RESULTADOS
projeto 5.2 - educação popular e avaliação ecossistêmica do milênio
projeto 5.2 - educação popular e avaliação ecossistêmica do milênio
5.2.C) Território
e identidade – Michelle Jaber, Regina Silva e Rosana Manfrinate
É importante sublinhar de que
este subprojeto é novo, embora as pesquisadoras não sejam. Com a saída de
alguns membros do laboratório 5, o projeto 5.3 passou a ser o 5.2. Tentamos
adaptar ao novo contexto, que basicamente considera o mapeamento de territórios
e identidades em Joselândia. Um destes mapeamentos cartográficos revela os
principais pontos de comunhão pela comunidade (figura 5), que podem ser
sagrados do ponto de vista do avizinhamento e relações sociais.
Figura 5. Mapeamento Fotográfico de São Pedro de Joselândia,
Barão de Melgaço, MT. 2013.
Autoria: Regina Silva
Existem algumas
áreas de uso comum onde o gado é criado solto, é uma região denominada por eles
como Baía da Fartura, ou Pantanal,
ou ‘Pantanar’, está localizada
entre a Comunidade de São Pedro e o rio Cuiabá, incluindo áreas da RPPN Sesc
Pantanal. Essa área em época de cheia fica totalmente inundada ofertando uma
baía que é muito frequentada pelos moradores da comunidade como área de pesca;
na seca a mesma área é usada pela comunidade para áreas de pastagens para o
gado. ‘A maioria das famílias de São Pedro tem seus “arrodeio” ou “reses” de
gado e soltam nessa área comum como a Baía da Fartura, assim quando uma pessoa
da comunidade de desloca para ver o seu gado, já aproveita e também vê o gado
de seus vizinhos’, ‘quando a água sobre o gado vem vindo e é levado para a
parte mais alta e seca, chamada de firme’ (relato de pesquisa). Em São Pedro,
essas relações comunitárias são reforçadas por uma organização social
estruturada por laços de parentesco, compadrio e vizinhança.
A solidariedade é
um dos pontos de destaque durante as entrevistas, são narrativas revisitadas de
lembranças nas práticas de mutirões e nas áreas de uso comum. Além da
solidariedade descrita nas práticas cotidianas, outro fio condutor destas
identidades está no contato direto, interdependente e intrínseco, destes grupos
com o ecossistema pantaneiro.
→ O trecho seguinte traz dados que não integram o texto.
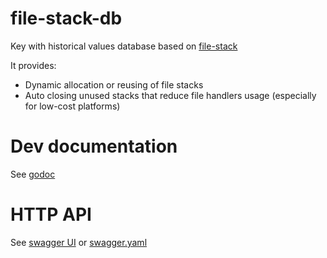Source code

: # file-stack-db
Key with historical values database based on [file-stack](github.com/reddec/file-stack)

It provides:

* Dynamic allocation or reusing of file stacks
* Auto closing unused stacks that reduce file handlers usage (especially for low-cost platforms)

# Dev documentation

See [godoc](godoc.org/github.com/reddec/file-stack-db)

# HTTP API

See [swagger UI](http://editor.swagger.io/#/?import=https://raw.githubusercontent.com/reddec/file-stack-db/master/swagger.yaml) 
or [swagger.yaml](swagger.yaml)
Em comunidades como São Pedro, “boa parte do que
se obtém para o sustento familiar e a reprodução da vida coletiva é obtido da
natureza, por coleta, caça e pesca, os espaços da vida e do trabalho ainda são,
em uma larga medida, os da própria natureza.” (BRANDÃO, 2007, p. 51).
Este sistema de
interdependência configura-se como um sistema de conhecimento gerado por
estes grupos por meio de uma longa convivência com os ecossistemas e suas
diferentes formas de manejá-los. Os relatos nos apontam a forte ligação deste
povo com o habitat que vivem. Há um
sentimento de pertencimento e uma forma peculiar de convivência com o ambiente,
fator que contribui para que boa preservação do habitat local.
Contudo, as
entrevistas apontam mudanças importantes nesse ecossistema, a própria Baía da
Fartura que recebeu esse nome pala quantidade de piranhas que eram pescadas
nessas áreas, segundo relatos, teve o volume e o tamanho dos pescados
diminuídos (relato de pesquisa). Relatam que as ‘águas também diminuíram’,
‘isso tudo porque mexeram muito na natureza’, ‘os Cambarás diminuíram muito e
com isso as chuvas também diminuíram’.
A sustentabilidade
dos territórios e a melhoria da qualidade de vida dos povos habitantes do Pantanal
devem compreender a complexidade que envolve este ecossistema e, reconhecer a
interdependência direta da planície com as áreas que estão no planalto. Neste
caso em toda a Bacia do Alto Paraguai (BAP), pois, é impossível garantir a
sustentabilidade do Pantanal e a melhoria da qualidade de vida do povo
pantaneiro, sem a compreensão dos impactos socioambientais que estão em seu
entorno. Como exemplo, a poluição hídrica causada pelos agrotóxicos, os esgotos
sanitários e os industriais vindos do planalto revelam-se como problemas a
serem solucionados.
Acreditamos que essas disputas
existentes no microcosmo de Joselândia são impulsionadas por fatores externos a
comunidade descritos pelo Milênio como driving
forces indiretas e diretas procedentes do desenvolvimento econômico. As causas (diretas e indiretas) estabelecem uma intrínseca
correspondência com os conflitos socioambientais, pois podemos considerar que
os conflitos são forjados por essas causas que geram significativas mudanças
nas paisagens e consequentemente no modo de vida dos grupos sociais. A ligação
entre as driving force e os conflitos
socioambientais pode ser representada na figura 6, que exemplifica as
interferências das forças motrizes nos habitats mato-grossenses e nos grupos
sociais, provocando os conflitos socioambientais.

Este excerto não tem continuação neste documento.